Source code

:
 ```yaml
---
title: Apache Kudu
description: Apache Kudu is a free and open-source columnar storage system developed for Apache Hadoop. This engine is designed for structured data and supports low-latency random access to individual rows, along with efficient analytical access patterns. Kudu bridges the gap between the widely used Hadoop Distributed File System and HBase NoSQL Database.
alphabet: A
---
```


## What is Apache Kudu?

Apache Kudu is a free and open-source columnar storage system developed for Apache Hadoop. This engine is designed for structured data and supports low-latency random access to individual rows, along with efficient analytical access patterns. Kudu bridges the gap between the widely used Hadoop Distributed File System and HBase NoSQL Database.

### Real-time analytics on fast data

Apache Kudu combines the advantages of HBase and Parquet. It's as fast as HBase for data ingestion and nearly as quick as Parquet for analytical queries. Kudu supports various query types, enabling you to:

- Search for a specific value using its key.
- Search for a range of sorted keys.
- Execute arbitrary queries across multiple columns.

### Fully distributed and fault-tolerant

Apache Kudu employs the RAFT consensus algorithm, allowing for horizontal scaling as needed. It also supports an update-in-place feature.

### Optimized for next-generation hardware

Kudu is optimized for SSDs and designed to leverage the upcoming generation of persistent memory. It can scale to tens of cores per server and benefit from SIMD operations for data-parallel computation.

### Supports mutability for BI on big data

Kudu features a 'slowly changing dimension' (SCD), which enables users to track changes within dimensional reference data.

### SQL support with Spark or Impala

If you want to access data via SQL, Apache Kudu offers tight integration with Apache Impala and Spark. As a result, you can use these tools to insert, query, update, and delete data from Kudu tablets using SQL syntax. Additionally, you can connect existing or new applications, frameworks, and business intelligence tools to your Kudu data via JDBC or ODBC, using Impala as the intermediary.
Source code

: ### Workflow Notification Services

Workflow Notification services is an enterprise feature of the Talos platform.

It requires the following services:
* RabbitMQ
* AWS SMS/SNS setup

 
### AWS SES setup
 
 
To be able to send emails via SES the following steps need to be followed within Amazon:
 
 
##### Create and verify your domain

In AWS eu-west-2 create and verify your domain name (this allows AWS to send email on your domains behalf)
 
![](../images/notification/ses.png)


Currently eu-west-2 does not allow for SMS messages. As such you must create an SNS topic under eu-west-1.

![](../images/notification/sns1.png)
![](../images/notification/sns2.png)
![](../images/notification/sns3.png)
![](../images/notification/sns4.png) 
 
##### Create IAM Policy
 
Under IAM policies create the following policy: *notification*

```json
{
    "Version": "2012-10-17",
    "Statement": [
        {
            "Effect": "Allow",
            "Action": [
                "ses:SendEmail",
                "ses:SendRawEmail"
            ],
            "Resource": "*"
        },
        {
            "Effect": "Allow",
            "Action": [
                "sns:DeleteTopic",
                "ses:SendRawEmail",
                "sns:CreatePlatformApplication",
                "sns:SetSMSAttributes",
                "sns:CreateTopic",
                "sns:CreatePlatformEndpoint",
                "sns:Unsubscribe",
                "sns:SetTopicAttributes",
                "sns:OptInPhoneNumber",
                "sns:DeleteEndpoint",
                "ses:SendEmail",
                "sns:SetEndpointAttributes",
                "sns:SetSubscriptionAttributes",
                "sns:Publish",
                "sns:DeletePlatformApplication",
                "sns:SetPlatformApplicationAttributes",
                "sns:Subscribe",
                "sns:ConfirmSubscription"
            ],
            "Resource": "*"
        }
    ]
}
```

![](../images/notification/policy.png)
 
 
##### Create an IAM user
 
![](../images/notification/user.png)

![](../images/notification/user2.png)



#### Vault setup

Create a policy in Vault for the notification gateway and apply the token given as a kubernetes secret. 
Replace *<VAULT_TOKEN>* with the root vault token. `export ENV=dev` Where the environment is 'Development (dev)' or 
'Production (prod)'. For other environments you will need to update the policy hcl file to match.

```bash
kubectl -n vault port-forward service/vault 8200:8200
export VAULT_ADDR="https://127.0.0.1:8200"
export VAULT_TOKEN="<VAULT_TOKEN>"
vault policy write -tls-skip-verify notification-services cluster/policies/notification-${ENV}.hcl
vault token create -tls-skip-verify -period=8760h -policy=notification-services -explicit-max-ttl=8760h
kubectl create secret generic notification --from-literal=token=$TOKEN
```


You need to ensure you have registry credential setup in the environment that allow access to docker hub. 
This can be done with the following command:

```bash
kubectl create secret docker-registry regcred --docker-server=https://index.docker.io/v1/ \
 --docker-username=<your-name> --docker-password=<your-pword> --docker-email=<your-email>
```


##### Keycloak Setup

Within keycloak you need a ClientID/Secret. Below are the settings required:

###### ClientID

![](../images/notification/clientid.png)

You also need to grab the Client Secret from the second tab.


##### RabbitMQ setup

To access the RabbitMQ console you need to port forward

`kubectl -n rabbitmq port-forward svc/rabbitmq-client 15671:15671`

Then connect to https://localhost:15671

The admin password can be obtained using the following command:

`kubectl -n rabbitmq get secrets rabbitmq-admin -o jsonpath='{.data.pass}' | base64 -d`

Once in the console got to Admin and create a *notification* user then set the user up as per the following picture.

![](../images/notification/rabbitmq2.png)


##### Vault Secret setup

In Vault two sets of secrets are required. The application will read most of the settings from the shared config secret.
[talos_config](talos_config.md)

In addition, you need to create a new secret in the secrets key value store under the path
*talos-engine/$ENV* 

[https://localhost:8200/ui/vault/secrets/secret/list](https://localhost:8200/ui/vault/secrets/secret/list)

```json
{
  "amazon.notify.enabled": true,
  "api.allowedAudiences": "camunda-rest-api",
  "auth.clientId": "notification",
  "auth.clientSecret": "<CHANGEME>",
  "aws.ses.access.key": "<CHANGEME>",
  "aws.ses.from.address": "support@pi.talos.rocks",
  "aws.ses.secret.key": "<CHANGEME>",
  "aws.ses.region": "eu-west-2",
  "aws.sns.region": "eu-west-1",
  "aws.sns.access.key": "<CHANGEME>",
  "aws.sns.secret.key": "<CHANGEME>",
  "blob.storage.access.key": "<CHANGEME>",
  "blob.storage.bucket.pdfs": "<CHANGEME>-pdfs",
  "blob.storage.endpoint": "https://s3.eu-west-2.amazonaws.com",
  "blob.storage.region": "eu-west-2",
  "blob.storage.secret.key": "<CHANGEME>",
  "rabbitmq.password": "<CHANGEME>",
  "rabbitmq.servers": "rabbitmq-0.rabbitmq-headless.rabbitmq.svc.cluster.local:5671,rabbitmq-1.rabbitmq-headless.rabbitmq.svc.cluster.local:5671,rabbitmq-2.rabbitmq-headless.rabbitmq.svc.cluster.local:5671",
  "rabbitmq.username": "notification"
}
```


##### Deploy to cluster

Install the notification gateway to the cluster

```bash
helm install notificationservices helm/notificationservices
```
* * *
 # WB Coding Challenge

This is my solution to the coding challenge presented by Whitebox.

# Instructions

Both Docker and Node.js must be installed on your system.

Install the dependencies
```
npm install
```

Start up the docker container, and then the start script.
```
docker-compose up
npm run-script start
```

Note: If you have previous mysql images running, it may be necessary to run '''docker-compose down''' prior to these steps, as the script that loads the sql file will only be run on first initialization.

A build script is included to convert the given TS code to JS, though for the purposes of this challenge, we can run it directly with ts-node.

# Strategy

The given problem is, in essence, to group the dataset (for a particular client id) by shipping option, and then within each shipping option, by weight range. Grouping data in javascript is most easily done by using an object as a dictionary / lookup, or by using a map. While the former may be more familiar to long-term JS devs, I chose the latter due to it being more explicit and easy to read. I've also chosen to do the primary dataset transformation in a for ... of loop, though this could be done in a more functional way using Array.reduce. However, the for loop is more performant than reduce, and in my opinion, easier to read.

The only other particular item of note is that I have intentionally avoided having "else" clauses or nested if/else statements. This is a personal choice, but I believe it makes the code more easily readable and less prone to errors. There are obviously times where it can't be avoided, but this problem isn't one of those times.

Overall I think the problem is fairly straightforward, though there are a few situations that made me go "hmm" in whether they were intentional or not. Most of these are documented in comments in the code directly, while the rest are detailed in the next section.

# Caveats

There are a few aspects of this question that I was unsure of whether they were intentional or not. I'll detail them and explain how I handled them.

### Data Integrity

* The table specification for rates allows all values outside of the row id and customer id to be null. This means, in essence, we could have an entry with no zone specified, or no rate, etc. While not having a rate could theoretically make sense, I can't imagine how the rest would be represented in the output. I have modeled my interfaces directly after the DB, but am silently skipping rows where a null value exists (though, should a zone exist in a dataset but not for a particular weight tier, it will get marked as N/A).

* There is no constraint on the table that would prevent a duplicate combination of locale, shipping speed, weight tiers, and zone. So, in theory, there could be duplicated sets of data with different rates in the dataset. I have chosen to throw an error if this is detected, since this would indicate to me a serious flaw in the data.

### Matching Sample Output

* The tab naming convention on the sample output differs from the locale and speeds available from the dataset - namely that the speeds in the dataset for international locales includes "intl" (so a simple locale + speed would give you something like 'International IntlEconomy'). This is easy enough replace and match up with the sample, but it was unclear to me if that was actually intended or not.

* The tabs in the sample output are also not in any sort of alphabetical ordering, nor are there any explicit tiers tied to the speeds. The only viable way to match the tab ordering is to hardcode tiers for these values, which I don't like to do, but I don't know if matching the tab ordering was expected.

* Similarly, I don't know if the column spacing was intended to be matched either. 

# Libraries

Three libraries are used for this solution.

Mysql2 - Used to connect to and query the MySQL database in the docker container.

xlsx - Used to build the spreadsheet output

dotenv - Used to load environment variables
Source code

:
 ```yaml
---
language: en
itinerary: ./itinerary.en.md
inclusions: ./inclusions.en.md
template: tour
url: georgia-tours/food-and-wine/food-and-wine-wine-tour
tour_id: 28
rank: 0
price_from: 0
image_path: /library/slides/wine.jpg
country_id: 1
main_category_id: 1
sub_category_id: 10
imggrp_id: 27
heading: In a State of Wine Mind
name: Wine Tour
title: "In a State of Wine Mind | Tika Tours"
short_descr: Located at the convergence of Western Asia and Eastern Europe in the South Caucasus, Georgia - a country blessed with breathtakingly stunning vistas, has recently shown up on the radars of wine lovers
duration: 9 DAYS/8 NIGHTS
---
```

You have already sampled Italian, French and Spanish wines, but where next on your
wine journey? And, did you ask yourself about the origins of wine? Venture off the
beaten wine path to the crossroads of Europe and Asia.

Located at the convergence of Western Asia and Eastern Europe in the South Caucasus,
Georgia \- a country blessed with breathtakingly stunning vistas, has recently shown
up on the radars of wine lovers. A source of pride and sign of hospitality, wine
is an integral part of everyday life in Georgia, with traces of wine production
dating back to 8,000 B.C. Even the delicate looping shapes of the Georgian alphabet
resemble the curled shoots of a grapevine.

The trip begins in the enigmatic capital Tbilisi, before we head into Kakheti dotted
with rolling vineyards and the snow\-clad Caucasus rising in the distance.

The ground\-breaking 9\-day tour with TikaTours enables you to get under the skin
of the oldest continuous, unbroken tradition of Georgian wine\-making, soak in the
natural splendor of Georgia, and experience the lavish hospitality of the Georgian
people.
* * *
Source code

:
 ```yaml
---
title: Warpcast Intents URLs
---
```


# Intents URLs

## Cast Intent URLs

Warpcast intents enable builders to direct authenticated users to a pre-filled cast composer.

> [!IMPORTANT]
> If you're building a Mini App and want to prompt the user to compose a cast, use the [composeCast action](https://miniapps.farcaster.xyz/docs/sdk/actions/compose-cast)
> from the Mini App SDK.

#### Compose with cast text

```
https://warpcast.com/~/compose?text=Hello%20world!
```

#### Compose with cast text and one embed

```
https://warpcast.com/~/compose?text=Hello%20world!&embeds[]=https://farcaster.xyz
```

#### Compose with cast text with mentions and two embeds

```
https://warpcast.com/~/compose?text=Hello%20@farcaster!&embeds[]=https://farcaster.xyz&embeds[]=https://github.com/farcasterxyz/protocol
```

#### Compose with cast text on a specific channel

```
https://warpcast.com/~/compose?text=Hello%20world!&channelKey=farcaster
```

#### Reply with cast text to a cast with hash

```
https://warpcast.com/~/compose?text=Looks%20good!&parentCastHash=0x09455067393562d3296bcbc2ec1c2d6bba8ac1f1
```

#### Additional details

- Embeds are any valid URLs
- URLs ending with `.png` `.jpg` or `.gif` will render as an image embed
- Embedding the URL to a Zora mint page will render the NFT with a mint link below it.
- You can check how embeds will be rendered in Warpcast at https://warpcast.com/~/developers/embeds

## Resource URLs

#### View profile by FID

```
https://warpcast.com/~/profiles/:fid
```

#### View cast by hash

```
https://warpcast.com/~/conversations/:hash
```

Problem:
Your answer should be all lines from the data that contain "Impala".

Problem solution:
### SQL support with Spark or Impala
If you want to access data via SQL, Apache Kudu offers tight integration with Apache Impala and Spark. As a result, you can use these tools to insert, query, update, and delete data from Kudu tablets using SQL syntax. Additionally, you can connect existing or new applications, frameworks, and business intelligence tools to your Kudu data via JDBC or ODBC, using Impala as the intermediary.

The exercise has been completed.